[[ Input for this task open ]]
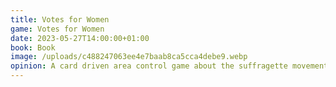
 ```yaml
---
title: Votes for Women
game: Votes for Women
date: 2023-05-27T14:00:00+01:00
book: Book
image: /uploads/c488247063ee4e7baab8ca5cca4debe9.webp
opinion: A card driven area control game about the suffragette movement in the US. Very simple mechanics, choosing from a small selection of cards each turn. It's asymmetric so hard to fully appreciate having only played one side.
---
```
[[ Input for this task closed ]]
Which of the lines above include the word "Votes"? List those lines.

title: Votes for Women
game: Votes for Women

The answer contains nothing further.